— TASK STATEMENT —
Copy every line from the data below in which the string "helpers" can be found.
- Opening Delimiter -
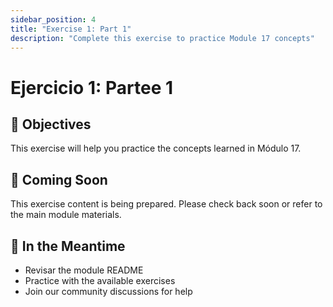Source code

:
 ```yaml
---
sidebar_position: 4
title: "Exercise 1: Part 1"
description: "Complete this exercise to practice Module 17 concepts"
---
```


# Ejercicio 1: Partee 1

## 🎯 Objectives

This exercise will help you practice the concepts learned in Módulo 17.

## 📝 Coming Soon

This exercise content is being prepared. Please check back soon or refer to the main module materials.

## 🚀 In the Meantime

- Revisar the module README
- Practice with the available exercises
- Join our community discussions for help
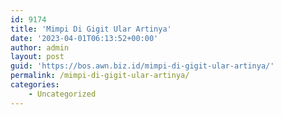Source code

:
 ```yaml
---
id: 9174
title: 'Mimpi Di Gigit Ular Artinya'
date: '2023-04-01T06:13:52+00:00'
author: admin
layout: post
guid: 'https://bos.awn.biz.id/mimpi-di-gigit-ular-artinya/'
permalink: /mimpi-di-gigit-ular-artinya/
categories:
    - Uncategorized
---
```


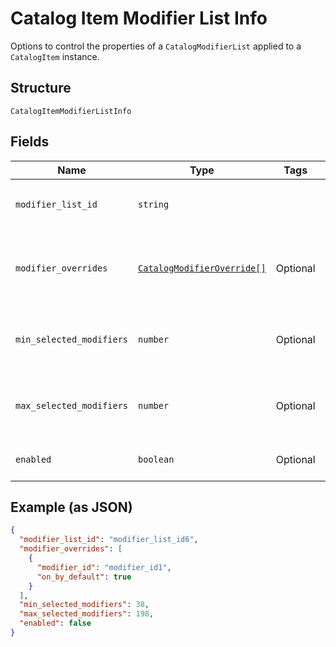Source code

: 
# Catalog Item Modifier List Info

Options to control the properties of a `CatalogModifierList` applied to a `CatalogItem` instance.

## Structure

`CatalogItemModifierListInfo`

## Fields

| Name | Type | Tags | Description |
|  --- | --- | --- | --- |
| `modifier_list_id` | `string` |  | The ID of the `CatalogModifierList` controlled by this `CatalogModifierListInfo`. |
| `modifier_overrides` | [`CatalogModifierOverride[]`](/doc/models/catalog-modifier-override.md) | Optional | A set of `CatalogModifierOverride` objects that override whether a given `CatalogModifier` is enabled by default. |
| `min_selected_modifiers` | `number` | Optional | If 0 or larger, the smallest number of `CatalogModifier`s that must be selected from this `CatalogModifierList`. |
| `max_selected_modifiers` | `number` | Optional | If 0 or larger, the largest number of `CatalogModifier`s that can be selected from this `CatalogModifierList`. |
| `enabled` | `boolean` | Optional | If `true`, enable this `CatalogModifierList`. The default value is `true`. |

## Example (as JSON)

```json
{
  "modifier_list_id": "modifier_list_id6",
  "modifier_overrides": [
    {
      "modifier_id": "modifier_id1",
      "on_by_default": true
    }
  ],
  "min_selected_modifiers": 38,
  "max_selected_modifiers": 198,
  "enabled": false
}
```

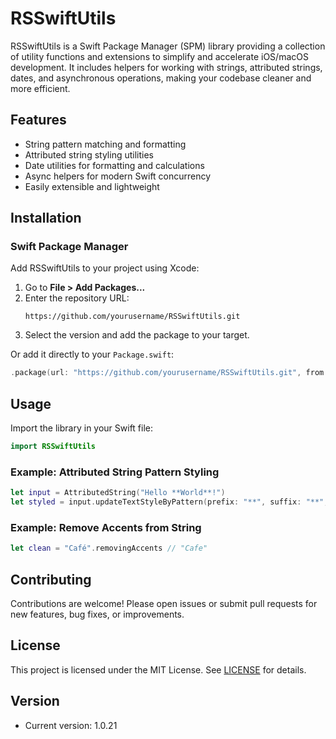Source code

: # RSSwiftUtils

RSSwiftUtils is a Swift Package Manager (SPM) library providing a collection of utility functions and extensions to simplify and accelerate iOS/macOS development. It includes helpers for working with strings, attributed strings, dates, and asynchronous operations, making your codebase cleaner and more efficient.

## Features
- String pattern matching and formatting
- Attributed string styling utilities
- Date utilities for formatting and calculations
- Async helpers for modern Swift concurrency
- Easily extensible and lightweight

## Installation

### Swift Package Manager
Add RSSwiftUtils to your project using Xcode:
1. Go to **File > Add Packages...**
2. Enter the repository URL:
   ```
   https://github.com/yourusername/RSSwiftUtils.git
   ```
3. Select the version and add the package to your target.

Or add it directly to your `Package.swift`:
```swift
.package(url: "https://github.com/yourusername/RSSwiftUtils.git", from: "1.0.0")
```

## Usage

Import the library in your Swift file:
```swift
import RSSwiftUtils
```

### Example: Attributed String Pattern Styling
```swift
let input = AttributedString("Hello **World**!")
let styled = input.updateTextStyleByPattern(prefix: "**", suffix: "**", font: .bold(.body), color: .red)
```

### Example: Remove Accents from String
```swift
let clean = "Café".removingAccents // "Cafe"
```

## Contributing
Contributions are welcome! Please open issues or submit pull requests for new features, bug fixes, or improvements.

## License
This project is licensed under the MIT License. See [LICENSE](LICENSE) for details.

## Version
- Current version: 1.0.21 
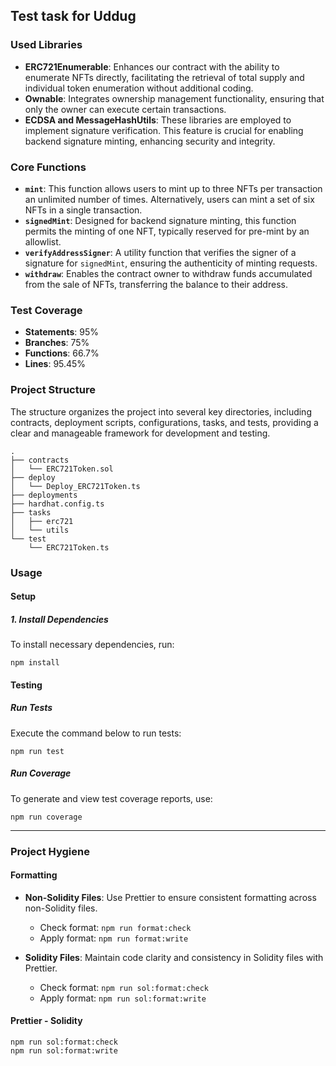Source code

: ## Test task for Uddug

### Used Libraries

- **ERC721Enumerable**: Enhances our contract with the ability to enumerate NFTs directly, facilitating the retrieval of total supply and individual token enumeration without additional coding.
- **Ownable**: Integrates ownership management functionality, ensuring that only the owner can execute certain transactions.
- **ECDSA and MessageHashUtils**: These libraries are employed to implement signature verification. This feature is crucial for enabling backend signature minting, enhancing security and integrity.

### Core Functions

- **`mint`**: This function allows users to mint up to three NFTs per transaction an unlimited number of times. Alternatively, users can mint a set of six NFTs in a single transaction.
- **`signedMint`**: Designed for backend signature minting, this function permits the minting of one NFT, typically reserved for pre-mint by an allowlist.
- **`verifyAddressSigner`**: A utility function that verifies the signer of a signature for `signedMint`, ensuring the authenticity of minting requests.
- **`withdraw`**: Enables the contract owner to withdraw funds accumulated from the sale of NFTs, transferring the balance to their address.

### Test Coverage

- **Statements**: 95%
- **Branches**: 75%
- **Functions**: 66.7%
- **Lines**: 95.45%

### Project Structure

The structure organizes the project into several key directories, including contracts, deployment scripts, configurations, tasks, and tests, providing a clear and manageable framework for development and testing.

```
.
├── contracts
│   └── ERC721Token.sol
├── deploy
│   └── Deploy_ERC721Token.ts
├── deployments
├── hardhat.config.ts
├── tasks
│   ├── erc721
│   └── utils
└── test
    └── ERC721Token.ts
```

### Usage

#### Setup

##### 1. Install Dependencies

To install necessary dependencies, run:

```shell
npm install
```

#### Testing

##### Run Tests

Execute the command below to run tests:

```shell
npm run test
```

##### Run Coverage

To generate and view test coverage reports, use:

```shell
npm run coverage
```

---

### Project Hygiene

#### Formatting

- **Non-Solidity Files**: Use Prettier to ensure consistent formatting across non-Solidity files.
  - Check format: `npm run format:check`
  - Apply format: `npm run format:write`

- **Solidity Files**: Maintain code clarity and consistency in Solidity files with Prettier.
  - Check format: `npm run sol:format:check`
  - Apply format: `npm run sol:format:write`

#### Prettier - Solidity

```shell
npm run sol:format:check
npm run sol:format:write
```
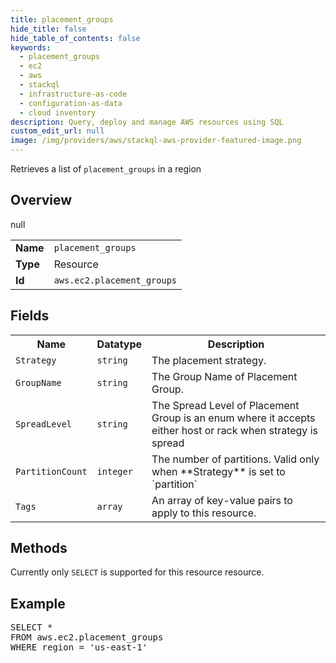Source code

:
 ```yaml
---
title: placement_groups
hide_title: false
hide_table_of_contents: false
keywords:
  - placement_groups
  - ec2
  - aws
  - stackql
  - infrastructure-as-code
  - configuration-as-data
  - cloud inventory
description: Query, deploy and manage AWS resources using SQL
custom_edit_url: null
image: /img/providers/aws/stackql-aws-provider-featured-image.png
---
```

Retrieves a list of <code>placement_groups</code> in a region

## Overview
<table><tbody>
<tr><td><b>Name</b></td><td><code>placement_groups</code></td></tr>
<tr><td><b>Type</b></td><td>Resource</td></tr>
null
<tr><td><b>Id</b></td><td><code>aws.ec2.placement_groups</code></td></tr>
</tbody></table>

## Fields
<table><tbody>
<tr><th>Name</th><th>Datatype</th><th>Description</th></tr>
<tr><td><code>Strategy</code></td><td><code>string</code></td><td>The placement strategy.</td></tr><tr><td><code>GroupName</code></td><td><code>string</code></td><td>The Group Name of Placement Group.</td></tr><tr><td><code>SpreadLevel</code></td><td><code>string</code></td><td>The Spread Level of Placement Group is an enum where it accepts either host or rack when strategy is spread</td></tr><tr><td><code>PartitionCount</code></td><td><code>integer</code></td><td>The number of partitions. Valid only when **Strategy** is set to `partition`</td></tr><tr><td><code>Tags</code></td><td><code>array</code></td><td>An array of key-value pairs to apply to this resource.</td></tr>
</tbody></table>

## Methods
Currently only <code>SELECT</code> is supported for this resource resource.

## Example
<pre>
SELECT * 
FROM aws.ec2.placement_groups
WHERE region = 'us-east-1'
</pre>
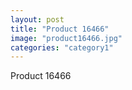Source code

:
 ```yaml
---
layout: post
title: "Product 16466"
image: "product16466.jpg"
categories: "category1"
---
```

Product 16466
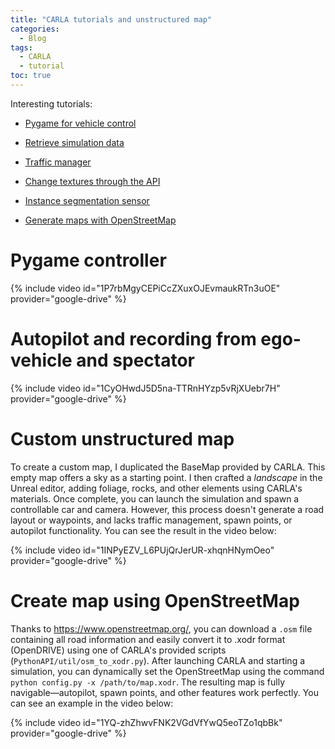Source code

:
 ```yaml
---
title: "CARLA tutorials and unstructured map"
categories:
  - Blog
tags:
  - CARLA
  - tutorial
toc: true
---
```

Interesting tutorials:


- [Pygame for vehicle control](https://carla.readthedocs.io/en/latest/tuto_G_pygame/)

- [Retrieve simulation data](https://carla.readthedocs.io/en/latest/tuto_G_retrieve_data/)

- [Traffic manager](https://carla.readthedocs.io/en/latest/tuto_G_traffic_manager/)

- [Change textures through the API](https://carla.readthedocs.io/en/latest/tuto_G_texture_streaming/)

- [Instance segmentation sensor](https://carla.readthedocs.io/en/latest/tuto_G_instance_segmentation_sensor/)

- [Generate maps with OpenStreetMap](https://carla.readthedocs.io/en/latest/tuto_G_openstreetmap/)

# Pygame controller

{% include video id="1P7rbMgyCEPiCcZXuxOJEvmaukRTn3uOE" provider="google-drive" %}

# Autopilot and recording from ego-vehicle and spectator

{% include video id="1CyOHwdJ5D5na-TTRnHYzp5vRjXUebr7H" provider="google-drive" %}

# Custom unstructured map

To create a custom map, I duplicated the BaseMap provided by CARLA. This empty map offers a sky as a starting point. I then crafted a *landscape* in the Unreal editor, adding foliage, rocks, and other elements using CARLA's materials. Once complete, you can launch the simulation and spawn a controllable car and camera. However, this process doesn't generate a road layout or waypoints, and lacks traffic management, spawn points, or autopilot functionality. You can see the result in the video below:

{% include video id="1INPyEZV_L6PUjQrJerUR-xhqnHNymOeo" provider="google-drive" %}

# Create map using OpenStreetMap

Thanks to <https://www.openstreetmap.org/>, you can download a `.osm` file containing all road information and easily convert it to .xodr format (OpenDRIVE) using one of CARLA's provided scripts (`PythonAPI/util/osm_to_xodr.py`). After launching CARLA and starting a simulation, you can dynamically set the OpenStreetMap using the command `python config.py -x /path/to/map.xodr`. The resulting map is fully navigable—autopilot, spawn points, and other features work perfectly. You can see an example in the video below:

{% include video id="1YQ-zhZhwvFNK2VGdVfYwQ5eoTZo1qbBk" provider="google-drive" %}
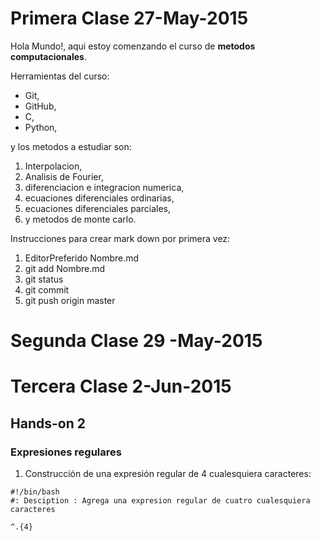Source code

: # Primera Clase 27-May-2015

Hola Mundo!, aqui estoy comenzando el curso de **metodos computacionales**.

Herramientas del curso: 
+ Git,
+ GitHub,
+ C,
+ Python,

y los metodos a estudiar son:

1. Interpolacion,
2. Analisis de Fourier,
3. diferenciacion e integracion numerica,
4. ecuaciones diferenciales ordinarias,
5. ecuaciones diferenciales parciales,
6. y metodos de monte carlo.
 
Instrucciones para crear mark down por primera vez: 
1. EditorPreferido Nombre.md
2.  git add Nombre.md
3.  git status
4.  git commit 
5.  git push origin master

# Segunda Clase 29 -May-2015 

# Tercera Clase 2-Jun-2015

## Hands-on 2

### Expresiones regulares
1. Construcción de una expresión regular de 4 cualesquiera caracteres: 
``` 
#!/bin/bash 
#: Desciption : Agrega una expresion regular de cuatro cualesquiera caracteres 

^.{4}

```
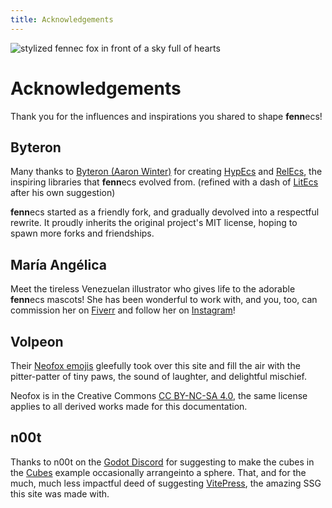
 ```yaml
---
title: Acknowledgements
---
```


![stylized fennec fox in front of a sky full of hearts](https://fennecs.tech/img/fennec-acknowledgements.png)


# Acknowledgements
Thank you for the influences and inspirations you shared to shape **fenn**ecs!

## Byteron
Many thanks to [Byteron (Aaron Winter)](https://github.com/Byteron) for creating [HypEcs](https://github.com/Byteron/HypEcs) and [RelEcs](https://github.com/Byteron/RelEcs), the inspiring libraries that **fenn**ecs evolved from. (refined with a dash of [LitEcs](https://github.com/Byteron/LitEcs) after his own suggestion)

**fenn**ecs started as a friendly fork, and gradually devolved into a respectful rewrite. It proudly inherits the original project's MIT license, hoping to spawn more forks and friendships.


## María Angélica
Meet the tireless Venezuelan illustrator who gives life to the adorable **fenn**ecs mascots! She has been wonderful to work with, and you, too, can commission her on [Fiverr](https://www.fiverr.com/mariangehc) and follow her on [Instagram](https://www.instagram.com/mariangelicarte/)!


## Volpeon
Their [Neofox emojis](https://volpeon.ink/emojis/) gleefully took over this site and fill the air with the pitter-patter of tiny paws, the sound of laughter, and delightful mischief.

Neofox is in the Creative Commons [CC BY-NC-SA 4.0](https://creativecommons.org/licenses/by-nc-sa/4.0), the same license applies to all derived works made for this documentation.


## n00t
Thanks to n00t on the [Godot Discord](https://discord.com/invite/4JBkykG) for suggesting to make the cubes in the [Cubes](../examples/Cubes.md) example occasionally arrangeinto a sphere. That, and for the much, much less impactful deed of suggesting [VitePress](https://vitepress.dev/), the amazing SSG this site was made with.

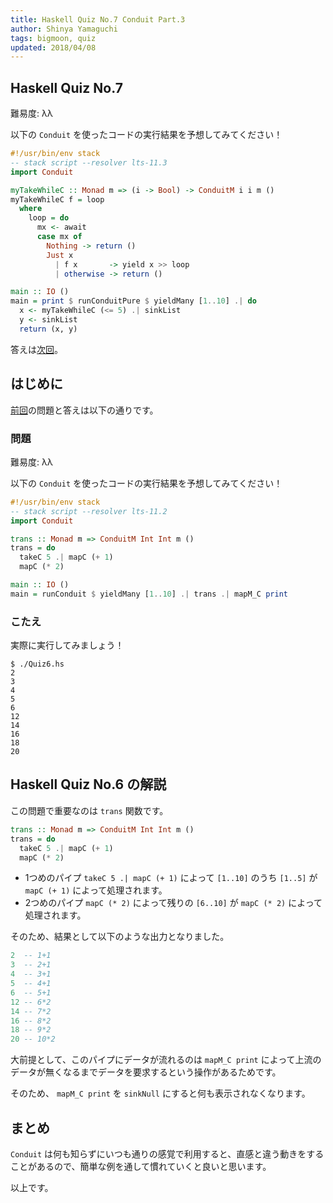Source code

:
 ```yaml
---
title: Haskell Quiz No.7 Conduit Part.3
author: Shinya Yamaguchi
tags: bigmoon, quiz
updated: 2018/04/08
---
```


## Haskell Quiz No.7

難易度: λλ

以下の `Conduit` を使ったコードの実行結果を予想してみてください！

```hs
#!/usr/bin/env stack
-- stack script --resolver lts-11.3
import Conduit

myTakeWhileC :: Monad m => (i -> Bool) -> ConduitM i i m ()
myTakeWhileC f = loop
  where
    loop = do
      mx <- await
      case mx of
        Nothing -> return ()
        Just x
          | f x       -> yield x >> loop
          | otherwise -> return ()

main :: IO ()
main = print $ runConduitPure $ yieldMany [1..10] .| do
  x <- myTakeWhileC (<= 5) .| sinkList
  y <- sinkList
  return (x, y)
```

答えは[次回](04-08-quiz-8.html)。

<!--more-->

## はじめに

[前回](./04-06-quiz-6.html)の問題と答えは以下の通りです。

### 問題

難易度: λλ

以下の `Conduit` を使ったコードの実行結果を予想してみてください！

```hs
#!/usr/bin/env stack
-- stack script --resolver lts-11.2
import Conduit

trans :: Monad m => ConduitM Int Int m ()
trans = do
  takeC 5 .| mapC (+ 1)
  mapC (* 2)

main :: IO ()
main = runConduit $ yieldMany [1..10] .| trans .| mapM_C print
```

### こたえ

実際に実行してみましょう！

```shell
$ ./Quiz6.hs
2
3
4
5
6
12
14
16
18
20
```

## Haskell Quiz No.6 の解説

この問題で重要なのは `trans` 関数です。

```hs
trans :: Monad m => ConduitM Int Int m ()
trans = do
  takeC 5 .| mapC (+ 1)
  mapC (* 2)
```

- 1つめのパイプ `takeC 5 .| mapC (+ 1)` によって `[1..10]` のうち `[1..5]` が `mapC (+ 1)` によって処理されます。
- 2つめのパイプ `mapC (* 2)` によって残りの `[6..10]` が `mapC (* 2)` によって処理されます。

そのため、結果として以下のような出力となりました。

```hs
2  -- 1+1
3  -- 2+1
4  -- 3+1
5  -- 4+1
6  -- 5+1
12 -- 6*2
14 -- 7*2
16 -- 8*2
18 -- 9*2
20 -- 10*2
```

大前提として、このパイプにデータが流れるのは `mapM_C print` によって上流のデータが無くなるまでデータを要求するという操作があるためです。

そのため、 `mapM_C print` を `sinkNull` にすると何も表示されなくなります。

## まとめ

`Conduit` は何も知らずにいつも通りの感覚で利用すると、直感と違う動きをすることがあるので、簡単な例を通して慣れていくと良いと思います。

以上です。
- Closing Delimiter -
— OUTPUT FOR THIS TASK —
RSSwiftUtils is a Swift Package Manager (SPM) library providing a collection of utility functions and extensions to simplify and accelerate iOS/macOS development. It includes helpers for working with strings, attributed strings, dates, and asynchronous operations, making your codebase cleaner and more efficient.
- Async helpers for modern Swift concurrency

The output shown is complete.